WORK TO COMPLETE
Among the entries below, find the line with "## 3. Configure roles and users", then quote it and each following line up to and including the line with "The type of", and nothing else.
▬▬▬▬▬▬▬▬▬▬
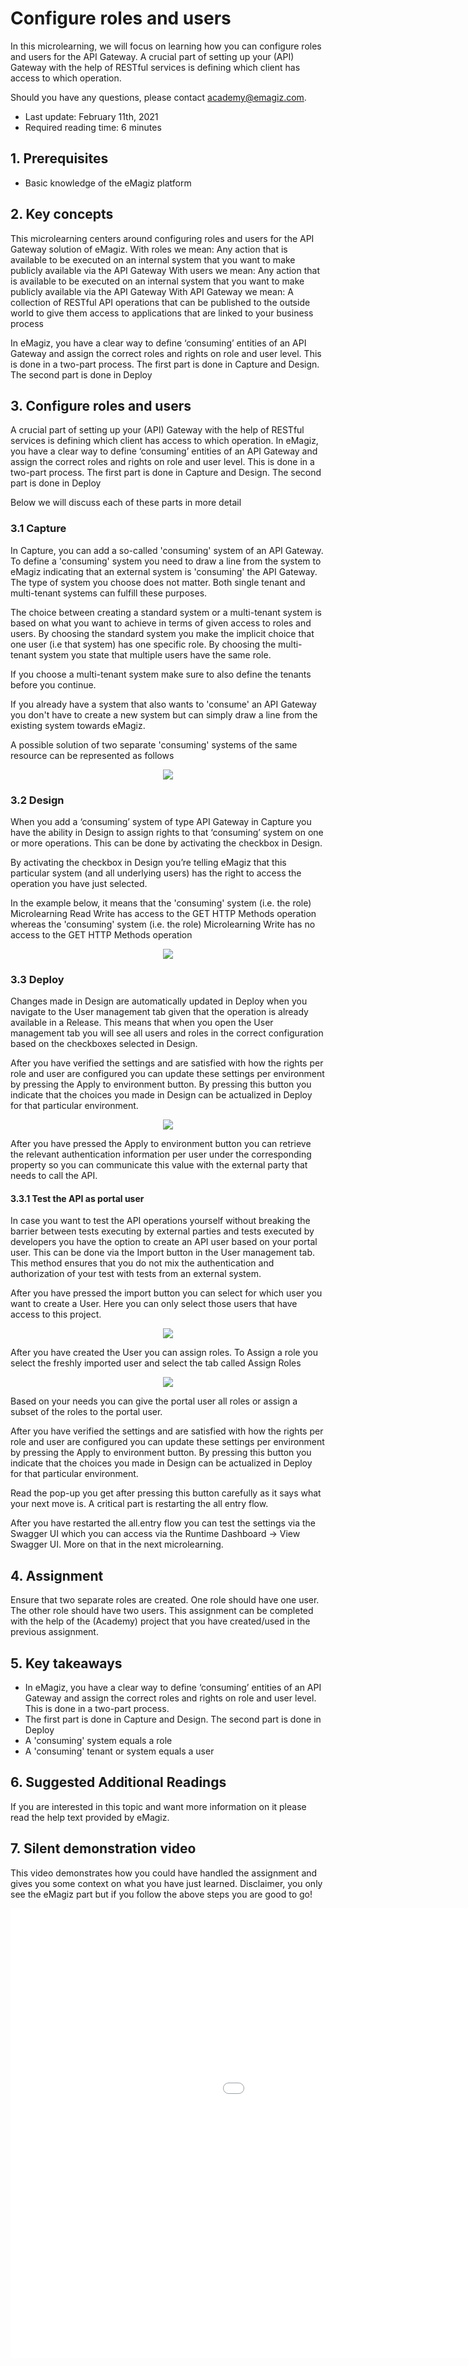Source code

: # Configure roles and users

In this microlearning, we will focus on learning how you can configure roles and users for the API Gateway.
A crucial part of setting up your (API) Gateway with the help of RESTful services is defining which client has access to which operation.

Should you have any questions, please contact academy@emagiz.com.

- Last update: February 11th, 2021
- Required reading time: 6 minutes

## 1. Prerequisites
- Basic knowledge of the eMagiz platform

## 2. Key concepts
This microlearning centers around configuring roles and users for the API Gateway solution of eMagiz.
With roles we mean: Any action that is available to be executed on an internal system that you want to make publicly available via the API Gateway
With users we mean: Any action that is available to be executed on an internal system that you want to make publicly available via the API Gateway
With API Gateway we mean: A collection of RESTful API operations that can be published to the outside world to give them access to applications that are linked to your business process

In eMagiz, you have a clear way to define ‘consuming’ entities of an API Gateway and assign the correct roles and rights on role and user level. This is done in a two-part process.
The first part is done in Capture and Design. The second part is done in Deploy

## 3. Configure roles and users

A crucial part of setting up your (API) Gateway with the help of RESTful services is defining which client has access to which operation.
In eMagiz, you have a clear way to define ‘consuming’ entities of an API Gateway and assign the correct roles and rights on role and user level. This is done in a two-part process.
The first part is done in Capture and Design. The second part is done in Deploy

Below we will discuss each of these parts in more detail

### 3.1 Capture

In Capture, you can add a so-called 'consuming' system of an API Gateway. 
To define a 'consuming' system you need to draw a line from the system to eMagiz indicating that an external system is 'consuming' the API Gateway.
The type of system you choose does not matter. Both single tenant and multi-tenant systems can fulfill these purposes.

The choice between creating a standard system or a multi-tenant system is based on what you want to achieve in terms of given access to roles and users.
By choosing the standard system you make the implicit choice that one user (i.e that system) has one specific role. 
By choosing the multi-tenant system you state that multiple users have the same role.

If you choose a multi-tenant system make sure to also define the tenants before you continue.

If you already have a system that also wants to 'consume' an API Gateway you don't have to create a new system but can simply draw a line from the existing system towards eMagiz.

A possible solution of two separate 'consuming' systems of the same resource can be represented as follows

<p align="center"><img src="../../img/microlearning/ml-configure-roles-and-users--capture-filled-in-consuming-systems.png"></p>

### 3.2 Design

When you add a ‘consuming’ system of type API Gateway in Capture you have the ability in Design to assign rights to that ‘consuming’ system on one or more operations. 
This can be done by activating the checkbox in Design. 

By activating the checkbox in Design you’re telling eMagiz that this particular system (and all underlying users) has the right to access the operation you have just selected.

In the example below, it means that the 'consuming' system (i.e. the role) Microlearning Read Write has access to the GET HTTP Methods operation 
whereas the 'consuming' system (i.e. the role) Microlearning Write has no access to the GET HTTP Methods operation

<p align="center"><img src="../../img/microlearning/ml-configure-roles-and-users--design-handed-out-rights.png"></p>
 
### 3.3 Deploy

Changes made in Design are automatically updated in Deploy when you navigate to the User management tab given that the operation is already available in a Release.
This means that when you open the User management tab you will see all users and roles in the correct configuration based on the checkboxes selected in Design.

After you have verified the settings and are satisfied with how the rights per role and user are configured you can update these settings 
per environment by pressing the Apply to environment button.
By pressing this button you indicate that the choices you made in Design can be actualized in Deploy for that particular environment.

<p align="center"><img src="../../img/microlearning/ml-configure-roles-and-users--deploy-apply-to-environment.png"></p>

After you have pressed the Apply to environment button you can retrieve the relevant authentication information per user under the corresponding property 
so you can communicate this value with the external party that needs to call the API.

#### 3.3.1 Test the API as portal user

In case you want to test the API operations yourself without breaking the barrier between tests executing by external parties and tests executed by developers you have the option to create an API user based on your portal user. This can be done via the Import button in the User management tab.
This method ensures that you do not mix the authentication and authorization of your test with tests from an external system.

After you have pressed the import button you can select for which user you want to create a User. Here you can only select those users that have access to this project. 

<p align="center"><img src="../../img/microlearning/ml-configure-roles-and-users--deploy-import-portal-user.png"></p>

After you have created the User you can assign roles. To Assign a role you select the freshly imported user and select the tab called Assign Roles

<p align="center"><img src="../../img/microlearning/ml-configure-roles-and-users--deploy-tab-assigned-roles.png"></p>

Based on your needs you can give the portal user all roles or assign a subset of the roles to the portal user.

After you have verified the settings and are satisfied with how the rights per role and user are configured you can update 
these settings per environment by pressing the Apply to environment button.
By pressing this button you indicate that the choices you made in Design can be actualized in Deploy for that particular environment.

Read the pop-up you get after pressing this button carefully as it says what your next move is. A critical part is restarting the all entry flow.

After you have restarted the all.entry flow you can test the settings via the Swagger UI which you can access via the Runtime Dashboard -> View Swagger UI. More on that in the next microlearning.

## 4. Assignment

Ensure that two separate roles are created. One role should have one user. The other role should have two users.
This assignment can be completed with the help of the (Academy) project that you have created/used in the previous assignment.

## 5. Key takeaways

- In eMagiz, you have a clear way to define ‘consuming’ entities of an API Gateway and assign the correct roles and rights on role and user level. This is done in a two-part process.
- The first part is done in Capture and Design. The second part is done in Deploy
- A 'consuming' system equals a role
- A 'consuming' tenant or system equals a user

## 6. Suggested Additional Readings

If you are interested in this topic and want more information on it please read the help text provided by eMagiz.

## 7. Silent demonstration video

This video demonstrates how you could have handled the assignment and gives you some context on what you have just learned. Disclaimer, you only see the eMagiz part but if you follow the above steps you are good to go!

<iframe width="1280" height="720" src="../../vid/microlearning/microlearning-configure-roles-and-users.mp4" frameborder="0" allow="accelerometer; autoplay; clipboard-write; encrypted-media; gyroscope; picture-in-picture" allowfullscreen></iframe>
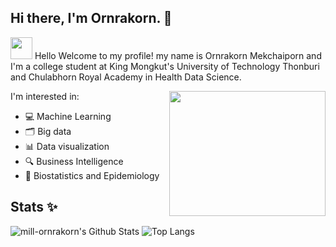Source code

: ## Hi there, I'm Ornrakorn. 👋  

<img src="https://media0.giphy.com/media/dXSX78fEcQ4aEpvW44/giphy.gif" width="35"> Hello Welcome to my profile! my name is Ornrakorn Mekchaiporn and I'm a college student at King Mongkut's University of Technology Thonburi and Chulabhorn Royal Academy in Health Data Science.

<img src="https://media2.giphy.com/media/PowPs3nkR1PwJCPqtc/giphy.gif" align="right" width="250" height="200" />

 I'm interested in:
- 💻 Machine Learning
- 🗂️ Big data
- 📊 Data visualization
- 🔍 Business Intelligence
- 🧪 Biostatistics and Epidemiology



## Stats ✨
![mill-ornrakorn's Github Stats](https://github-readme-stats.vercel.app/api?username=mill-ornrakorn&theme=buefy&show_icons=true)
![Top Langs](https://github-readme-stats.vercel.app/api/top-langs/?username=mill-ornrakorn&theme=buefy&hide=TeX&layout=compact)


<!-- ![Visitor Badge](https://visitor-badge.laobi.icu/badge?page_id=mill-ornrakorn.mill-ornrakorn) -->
▬▬▬▬▬▬▬▬▬▬
SOLUTION TO THE PROBLEM
## 3. Configure roles and users

A crucial part of setting up your (API) Gateway with the help of RESTful services is defining which client has access to which operation.
In eMagiz, you have a clear way to define ‘consuming’ entities of an API Gateway and assign the correct roles and rights on role and user level. This is done in a two-part process.
The first part is done in Capture and Design. The second part is done in Deploy

Below we will discuss each of these parts in more detail

### 3.1 Capture

In Capture, you can add a so-called 'consuming' system of an API Gateway. 
To define a 'consuming' system you need to draw a line from the system to eMagiz indicating that an external system is 'consuming' the API Gateway.
The type of system you choose does not matter. Both single tenant and multi-tenant systems can fulfill these purposes.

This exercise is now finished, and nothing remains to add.